··· DATASET ENTRIES ···

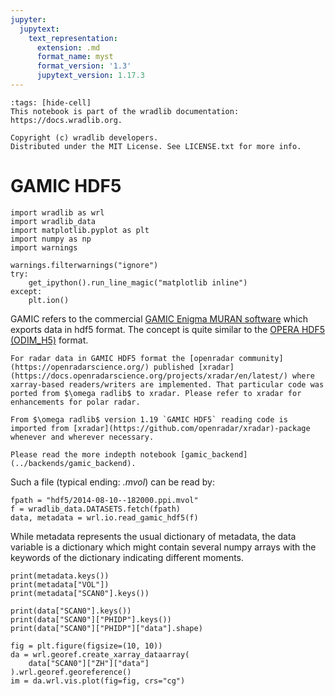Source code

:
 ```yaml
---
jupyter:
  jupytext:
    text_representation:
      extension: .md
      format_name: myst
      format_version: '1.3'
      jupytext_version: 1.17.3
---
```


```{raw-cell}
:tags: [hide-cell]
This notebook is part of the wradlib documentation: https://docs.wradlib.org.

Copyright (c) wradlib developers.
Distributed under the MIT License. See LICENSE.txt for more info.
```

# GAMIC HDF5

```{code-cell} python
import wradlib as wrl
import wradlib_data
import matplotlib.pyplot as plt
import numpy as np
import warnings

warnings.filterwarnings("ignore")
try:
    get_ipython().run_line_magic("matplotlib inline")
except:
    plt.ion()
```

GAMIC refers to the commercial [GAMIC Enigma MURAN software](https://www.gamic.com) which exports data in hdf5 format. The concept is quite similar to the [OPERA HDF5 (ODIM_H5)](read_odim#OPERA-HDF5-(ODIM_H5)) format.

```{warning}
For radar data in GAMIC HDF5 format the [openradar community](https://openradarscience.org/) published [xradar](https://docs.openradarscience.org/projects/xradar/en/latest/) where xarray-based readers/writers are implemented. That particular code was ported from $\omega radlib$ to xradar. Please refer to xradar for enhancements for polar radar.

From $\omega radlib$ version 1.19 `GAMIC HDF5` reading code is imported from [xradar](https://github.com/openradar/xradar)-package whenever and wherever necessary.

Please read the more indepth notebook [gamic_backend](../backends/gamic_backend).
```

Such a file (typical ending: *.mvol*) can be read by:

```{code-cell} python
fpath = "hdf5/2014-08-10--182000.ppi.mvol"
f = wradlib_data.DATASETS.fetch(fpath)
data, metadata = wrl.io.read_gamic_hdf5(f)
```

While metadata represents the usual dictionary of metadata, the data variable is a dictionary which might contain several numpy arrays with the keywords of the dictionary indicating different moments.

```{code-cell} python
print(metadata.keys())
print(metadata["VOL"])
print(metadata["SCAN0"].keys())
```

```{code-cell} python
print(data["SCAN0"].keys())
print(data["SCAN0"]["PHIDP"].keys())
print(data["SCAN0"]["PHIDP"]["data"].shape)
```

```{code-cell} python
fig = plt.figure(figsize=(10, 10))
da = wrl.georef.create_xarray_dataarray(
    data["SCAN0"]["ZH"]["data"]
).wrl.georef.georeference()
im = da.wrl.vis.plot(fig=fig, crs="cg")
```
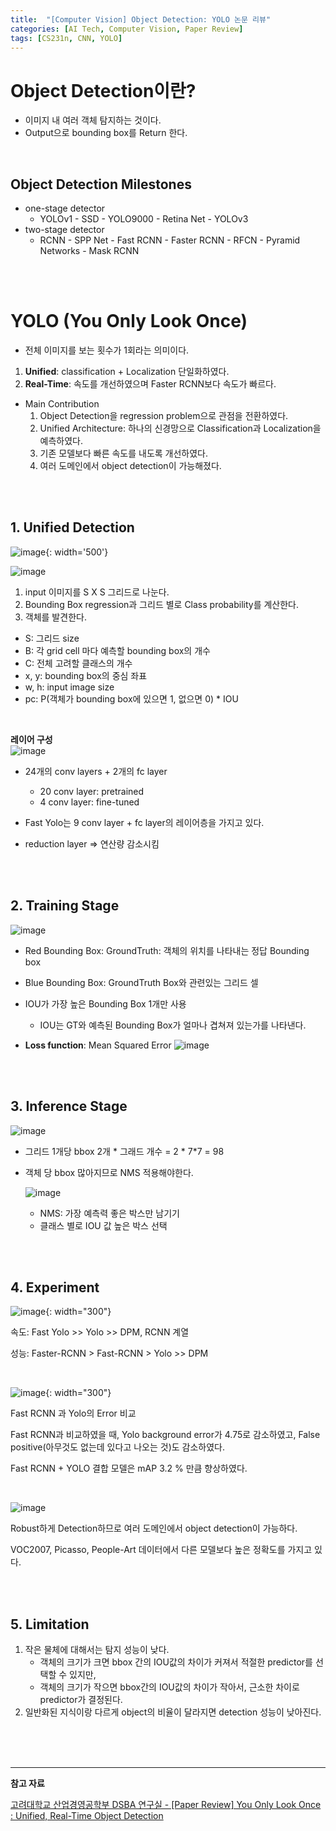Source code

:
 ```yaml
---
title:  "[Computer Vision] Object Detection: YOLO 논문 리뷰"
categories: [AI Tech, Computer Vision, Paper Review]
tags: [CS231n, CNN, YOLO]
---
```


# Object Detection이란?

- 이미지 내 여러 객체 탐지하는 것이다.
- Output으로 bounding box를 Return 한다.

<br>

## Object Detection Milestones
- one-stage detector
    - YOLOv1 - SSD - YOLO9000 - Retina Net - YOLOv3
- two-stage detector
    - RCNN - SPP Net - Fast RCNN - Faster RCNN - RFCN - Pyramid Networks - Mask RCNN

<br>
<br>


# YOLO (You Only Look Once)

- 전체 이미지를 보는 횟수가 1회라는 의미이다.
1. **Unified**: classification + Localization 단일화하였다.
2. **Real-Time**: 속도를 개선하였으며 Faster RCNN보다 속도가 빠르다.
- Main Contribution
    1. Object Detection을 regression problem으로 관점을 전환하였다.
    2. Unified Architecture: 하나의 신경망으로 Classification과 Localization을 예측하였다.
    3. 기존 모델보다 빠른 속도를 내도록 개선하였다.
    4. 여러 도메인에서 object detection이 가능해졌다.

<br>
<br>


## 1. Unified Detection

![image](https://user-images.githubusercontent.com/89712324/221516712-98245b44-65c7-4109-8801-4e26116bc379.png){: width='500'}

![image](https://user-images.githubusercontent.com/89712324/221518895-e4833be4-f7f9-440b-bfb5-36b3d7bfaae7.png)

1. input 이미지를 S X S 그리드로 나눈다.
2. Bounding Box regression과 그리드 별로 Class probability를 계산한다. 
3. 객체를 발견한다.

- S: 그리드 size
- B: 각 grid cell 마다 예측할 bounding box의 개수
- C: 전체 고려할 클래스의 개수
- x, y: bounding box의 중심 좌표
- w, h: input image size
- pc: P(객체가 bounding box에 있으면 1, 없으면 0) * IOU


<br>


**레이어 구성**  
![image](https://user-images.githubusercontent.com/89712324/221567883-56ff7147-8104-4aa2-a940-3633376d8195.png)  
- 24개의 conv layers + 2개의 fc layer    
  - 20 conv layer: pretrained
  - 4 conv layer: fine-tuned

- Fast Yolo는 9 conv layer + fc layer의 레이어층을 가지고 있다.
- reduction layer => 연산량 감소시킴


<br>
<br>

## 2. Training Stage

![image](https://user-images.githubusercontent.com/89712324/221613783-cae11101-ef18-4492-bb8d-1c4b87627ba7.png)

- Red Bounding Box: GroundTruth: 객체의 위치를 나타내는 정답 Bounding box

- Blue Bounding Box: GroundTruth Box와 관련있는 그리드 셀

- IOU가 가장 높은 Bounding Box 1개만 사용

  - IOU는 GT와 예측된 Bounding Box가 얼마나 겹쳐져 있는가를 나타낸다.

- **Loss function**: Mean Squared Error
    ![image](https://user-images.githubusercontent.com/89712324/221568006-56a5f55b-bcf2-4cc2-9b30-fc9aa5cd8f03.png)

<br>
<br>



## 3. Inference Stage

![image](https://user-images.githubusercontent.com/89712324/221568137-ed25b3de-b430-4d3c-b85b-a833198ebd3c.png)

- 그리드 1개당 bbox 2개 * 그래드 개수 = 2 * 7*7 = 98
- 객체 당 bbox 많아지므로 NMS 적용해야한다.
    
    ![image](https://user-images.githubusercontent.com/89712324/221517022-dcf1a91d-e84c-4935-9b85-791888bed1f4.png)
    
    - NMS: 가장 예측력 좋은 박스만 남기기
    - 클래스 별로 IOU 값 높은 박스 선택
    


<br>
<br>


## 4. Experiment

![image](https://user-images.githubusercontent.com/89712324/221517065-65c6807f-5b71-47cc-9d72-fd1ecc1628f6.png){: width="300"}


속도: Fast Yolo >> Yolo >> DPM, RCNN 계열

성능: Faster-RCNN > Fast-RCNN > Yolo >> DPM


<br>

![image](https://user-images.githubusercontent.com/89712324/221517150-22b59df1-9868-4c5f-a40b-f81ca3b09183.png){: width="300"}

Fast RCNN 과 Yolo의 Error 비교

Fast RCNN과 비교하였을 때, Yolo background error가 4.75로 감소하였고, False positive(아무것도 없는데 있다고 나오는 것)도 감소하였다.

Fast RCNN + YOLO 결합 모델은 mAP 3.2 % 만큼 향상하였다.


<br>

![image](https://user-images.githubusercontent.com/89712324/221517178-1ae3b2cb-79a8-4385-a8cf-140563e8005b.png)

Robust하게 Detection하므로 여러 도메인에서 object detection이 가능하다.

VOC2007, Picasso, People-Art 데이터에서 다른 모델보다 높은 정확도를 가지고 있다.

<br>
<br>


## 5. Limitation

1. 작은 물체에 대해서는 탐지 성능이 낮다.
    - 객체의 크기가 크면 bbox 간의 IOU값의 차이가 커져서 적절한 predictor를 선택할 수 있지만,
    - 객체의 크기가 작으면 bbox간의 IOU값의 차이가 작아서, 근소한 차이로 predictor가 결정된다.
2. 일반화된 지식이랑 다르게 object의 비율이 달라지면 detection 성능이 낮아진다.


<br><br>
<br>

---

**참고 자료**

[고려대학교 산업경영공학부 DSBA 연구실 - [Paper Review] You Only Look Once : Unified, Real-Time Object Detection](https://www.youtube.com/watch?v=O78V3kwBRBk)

···

** EXERCISE REQUIREMENTS **
Find the word "Time" in the entries, then copy out every line that has it.

** RESULT OF THIS EXERCISE **
2. **Real-Time**: 속도를 개선하였으며 Faster RCNN보다 속도가 빠르다.
[고려대학교 산업경영공학부 DSBA 연구실 - [Paper Review] You Only Look Once : Unified, Real-Time Object Detection](https://www.youtube.com/watch?v=O78V3kwBRBk)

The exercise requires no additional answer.